Goal: Given a number (it may be very long and it is greater than 0), I'd like to get the five least meaningful digits dropping any 0 at the end of that number.
I tried to solve this with regex, Helped by RegexBuddy I came to this one:
[\d]+([\d]{0,4}+[1-9])0*
But python can't compile that.
>>> import re
>>> re.compile(r"[\d]+([\d]{0,4}+[1-9])0*")
Traceback (most recent call last):
File "<stdin>", line 1, in <module>
File "/usr/lib/python2.5/re.py", line 188, in compile
return _compile(pattern, flags)
File "/usr/lib/python2.5/re.py", line 241, in _compile
raise error, v # invalid expression
sre_constants.error: multiple repeat
The problem is the "+" after "{0,4}", it seems it doesn't work in python (even in 2.6)

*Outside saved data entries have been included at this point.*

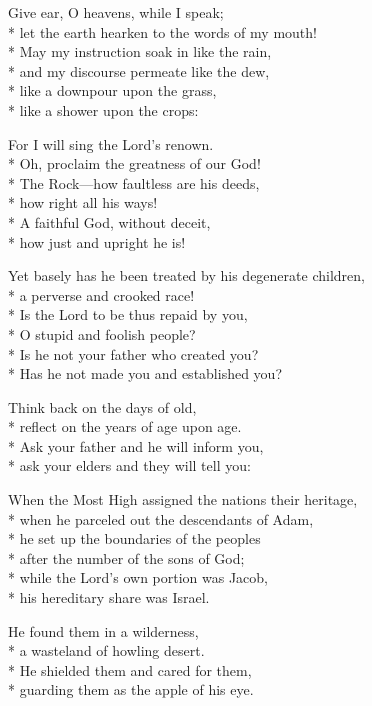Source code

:Give ear, O heavens, while I speak; \\*
let the earth hearken to the words of my mouth!\\*
May my instruction soak in like the rain, \\*
and my discourse permeate like the dew,\\*
like a downpour upon the grass, \\*
like a shower upon the crops:

For I will sing the Lord's renown. \\*
Oh, proclaim the greatness of our God!\\*
The Rock—how faultless are his deeds, \\*
how right all his ways!\\*
A faithful God, without deceit, \\*
how just and upright he is!

Yet basely has he been treated by his degenerate children, \\*
a perverse and crooked race!\\*
Is the Lord to be thus repaid by you, \\*
O stupid and foolish people?\\*
Is he not your father who created you? \\*
Has he not made you and established you?

Think back on the days of old, \\*
reflect on the years of age upon age.\\*
Ask your father and he will inform you, \\*
ask your elders and they will tell you:

When the Most High assigned the nations their heritage, \\*
when he parceled out the descendants of Adam,\\*
he set up the boundaries of the peoples \\*
after the number of the sons of God;\\*
while the Lord's own portion was Jacob, \\*
his hereditary share was Israel.

He found them in a wilderness, \\*
a wasteland of howling desert.\\*
He shielded them and cared for them, \\*
guarding them as the apple of his eye.

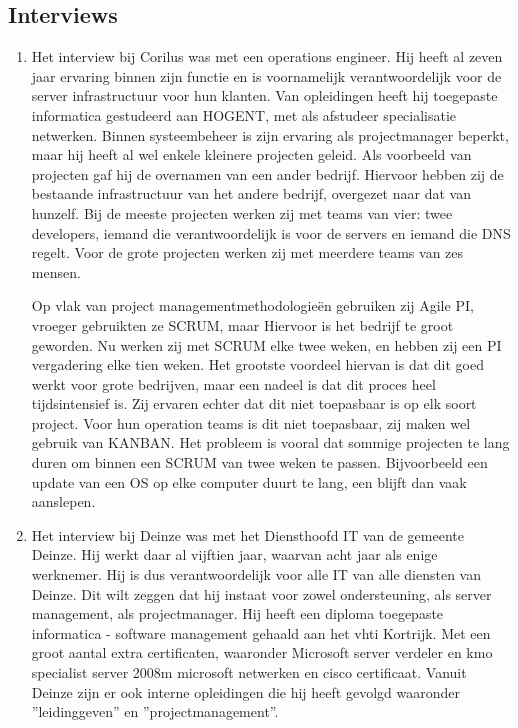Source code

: \documentclass{article}
\begin{document}
    \subsection{Interviews}
    \begin{enumerate}
        \item Het interview bij Corilus was met een operations engineer. Hij heeft al zeven jaar ervaring binnen zijn 
        functie en is voornamelijk verantwoordelijk voor de server infrastructuur voor hun klanten. Van opleidingen
        heeft hij toegepaste informatica gestudeerd aan HOGENT, met als afstudeer specialisatie netwerken. Binnen
        systeembeheer is zijn ervaring als projectmanager beperkt, maar hij heeft al wel enkele kleinere projecten
        geleid. Als voorbeeld van projecten gaf hij de overnamen van een ander bedrijf. Hiervoor hebben
        zij de bestaande infrastructuur van het andere bedrijf, overgezet naar dat van hunzelf. Bij de meeste
        projecten werken zij met teams van vier: twee developers, iemand die verantwoordelijk is voor de servers en
        iemand die DNS regelt. Voor de grote projecten werken zij met meerdere teams van zes mensen.

        Op vlak van project managementmethodologieën gebruiken zij Agile PI, vroeger gebruikten ze SCRUM, maar Hiervoor
        is het bedrijf te groot geworden. Nu werken zij met SCRUM elke twee weken, en hebben zij een PI vergadering elke
        tien weken. Het grootste voordeel hiervan is dat dit goed werkt voor grote bedrijven, maar een nadeel is dat
        dit proces heel tijdsintensief is. Zij ervaren echter dat dit niet toepasbaar is op elk soort project. Voor
        hun operation teams is dit niet toepasbaar, zij maken wel gebruik van KANBAN. Het probleem is vooral dat sommige
        projecten te lang duren om binnen een SCRUM van twee weken te passen. Bijvoorbeeld een update van een OS op elke
        computer duurt te lang, een blijft dan vaak aanslepen.

        \item Het interview bij Deinze was met het Diensthoofd IT van de gemeente Deinze. 
        Hij werkt daar al vijftien jaar, waarvan acht jaar als enige werknemer.
        Hij is dus verantwoordelijk voor alle IT van alle diensten van Deinze.
        Dit wilt zeggen dat hij instaat voor zowel ondersteuning, als server management, als projectmanager.
        Hij heeft een diploma toegepaste informatica - software management gehaald aan het vhti Kortrijk.
        Met een groot aantal extra certificaten, waaronder Microsoft server verdeler en kmo specialist server 2008m
        microsoft netwerken en cisco certificaat.
        Vanuit Deinze zijn er ook interne opleidingen die hij heeft gevolgd 
        waaronder ''leidinggeven'' en ''projectmanagement''.
        

\end{enumerate}
\end{document}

How can I write a working regex?
PS:
I know you can start dividing by 10 and then using the remainder n%100000... but this is a problem about regex.
That regular expression is very superfluous. Try this:
>>> import re
>>> re.compile(r"(\d{0,4}[1-9])0*$")
The above regular expression assumes that the number is valid (it will also match "abc0123450", for example.) If you really need the validation that there are no non-number characters, you may use this:
>>> import re
>>> re.compile(r"^\d*?(\d{0,4}[1-9])0*$")
Anyways, the \d
does not need to be in a character class, and the quantifier {0,4}
does not need to be forced to be greedy (as the additional +
specifies, although apparently Python does not recognize that.)
Also, in the second regular expression, the \d
is non-greedy, as I believe this will improve the performance and accuracy. I also made it "zero or more" as I assume that is what you want.
I also added anchors as this ensures that your regular expression won't match anything in the middle of a string. If this is what you desired though (maybe you're scanning a long text?), remove the anchors.